━━━━━ Record excerpts

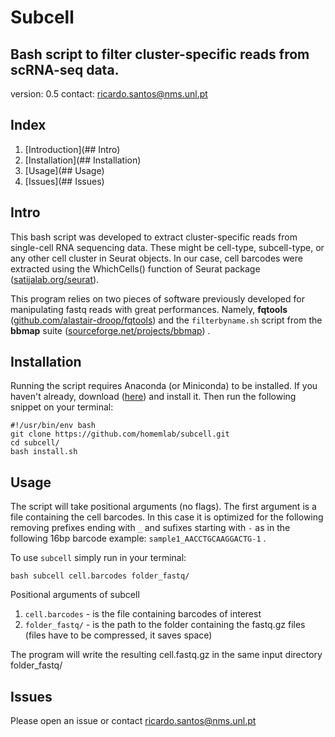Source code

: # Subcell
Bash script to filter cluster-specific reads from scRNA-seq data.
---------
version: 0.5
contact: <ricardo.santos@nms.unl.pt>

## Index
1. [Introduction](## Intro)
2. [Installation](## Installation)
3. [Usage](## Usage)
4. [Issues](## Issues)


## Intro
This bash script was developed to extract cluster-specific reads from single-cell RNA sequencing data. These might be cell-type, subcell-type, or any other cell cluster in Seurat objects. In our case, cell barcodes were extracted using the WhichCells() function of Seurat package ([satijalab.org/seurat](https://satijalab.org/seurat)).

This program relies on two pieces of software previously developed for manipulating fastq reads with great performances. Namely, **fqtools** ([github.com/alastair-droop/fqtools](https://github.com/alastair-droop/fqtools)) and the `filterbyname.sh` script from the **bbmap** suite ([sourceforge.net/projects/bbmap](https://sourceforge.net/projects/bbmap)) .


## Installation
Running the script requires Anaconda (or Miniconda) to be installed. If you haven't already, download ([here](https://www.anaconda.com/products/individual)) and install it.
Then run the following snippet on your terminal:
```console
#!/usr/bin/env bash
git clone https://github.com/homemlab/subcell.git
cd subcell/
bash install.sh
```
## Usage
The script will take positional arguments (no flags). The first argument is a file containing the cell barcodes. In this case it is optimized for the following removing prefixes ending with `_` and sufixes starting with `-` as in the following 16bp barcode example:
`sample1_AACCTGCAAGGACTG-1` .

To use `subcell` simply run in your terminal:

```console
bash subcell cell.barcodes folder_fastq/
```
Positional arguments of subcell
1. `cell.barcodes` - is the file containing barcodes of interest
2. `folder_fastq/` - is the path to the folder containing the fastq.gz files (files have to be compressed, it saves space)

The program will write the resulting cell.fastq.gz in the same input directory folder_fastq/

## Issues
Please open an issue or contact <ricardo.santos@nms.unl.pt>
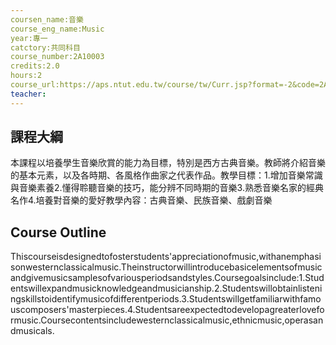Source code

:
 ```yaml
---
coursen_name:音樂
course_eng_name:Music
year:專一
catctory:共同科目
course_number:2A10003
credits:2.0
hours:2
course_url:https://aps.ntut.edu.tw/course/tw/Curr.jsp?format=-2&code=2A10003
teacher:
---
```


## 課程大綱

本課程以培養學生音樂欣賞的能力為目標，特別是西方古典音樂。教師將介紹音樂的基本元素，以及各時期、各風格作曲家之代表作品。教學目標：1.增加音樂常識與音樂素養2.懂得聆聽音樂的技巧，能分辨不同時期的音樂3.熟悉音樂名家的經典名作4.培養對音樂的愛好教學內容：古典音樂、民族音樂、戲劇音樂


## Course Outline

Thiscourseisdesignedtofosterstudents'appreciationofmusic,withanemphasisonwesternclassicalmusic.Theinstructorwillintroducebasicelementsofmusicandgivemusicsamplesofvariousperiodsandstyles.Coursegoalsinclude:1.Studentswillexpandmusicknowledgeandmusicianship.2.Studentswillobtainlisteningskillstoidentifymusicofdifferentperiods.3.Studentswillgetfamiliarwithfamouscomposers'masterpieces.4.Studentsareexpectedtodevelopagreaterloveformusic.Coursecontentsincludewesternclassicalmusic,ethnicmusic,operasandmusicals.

━━━━━━━━━━

**Task objective:** From the lines above, copy those that contain the word "developed".

**Task result:**
This bash script was developed to extract cluster-specific reads from single-cell RNA sequencing data. These might be cell-type, subcell-type, or any other cell cluster in Seurat objects. In our case, cell barcodes were extracted using the WhichCells() function of Seurat package ([satijalab.org/seurat](https://satijalab.org/seurat)).
This program relies on two pieces of software previously developed for manipulating fastq reads with great performances. Namely, **fqtools** ([github.com/alastair-droop/fqtools](https://github.com/alastair-droop/fqtools)) and the `filterbyname.sh` script from the **bbmap** suite ([sourceforge.net/projects/bbmap](https://sourceforge.net/projects/bbmap)) .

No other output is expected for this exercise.